The present invention relates to differential amplifier circuits, and in particular, to fully differential amplifier circuits with common mode feedback loops.
In many of today's complex electronic systems, reduction of noise is critical to achieving good circuit performance. One common technique is to use fully differential operational amplifiers to reduce sensitivity to power supply noise. Since both the input and output connections and signals are differential, a circuit is generally required to set the common mode of the output signal independently of the common mode of the input signal. This is often achieved by adding a common mode feedback loop that senses the output common mode and compares it to a desired value. The resulting common mode feedback error signal CMFB is fed back to the operational amplifier. Such a common mode loop also results in improvement in the power supply rejection ratio (PSRR). In most cases, the power supply noise is common mode in nature and, therefore, can be corrected by such a common mode loop configuration. Ideally, the differential and common mode signal paths will have similar open loop transfer functions thereby allowing the common mode loop to cancel noise introduced via the power supply connections.
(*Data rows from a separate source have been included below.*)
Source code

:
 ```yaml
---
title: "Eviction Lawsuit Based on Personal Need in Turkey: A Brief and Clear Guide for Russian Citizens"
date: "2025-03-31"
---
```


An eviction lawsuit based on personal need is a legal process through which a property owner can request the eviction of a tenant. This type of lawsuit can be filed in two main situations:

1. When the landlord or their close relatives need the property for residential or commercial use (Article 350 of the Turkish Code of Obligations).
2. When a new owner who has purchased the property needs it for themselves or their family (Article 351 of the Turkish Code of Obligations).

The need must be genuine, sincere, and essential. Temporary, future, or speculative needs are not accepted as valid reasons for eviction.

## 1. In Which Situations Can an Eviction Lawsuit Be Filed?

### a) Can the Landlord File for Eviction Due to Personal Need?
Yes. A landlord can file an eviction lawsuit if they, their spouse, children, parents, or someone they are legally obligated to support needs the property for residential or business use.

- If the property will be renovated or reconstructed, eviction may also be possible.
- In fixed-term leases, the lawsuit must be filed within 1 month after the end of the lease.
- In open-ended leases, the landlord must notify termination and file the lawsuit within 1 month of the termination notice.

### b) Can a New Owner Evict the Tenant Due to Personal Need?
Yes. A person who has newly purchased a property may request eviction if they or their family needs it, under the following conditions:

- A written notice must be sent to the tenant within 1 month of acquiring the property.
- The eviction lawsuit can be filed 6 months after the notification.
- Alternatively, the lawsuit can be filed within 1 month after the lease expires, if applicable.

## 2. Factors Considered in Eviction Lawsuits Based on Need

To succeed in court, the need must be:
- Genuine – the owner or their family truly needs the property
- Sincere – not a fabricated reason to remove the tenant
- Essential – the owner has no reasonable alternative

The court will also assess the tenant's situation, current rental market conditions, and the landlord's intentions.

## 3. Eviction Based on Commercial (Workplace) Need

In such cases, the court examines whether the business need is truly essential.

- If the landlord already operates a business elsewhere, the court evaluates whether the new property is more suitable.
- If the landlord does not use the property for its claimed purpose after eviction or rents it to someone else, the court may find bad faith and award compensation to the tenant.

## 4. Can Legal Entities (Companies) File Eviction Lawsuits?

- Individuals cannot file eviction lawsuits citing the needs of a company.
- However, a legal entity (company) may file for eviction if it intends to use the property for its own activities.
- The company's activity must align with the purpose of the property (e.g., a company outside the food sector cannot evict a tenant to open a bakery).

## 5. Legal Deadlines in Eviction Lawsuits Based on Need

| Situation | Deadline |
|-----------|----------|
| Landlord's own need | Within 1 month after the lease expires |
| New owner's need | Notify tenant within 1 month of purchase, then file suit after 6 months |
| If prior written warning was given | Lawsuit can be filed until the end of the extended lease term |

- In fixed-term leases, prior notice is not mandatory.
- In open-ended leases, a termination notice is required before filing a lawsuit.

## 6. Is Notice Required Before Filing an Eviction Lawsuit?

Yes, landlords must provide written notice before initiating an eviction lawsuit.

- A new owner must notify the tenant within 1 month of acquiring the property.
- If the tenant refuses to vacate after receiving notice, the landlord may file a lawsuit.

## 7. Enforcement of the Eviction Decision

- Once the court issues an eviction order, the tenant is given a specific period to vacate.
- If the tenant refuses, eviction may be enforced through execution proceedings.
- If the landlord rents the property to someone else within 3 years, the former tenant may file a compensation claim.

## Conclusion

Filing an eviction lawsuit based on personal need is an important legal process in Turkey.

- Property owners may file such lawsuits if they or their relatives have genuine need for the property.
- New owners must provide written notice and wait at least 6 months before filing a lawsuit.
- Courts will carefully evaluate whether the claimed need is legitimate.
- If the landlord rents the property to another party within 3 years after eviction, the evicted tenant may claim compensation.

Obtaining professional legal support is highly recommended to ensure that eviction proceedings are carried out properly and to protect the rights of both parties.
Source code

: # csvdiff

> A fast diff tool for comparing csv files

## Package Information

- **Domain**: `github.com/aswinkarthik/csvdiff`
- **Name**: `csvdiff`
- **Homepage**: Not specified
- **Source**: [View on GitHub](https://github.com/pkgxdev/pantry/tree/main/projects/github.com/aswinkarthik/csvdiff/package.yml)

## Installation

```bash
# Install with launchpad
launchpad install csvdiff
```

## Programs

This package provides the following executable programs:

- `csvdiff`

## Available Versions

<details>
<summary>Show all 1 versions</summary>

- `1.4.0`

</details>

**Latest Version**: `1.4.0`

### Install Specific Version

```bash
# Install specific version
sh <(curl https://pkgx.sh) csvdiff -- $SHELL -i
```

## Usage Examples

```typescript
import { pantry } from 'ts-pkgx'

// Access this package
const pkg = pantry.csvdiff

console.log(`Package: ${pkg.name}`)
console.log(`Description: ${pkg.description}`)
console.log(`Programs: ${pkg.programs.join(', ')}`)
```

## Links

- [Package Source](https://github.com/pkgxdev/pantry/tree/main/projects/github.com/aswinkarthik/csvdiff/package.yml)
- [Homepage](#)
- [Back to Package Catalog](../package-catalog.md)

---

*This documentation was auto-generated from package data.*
However, in principal, this is often not true for at least two reasons. First, such a common mode loop usually requires an additional transfer function pole and needs to be compensated more heavily, thereby reducing its bandwidth. Second, when a small common mode signal is applied somewhere inside the loop, it gets amplified by the operational amplifier and the now gained up signal appears at the gate electrodes of the pair of differential amplifier transistors. Since the loop is common mode, these transistors do not amplify the signal, but simply pass it on to the drain of the tail current source. This results in modulation of the voltage at the drain electrode of the tail current source, thereby causing a common mode signal of a polarity opposite to the applied disturbance to become injected into the first stage of the loop. This, in turn, causes a reduction in loop gain at lower frequencies (which is dominated by the channel conductance of the current source), plus an additional phase shift added to the loop transfer function thereby causing further problems in stabilizing the loop.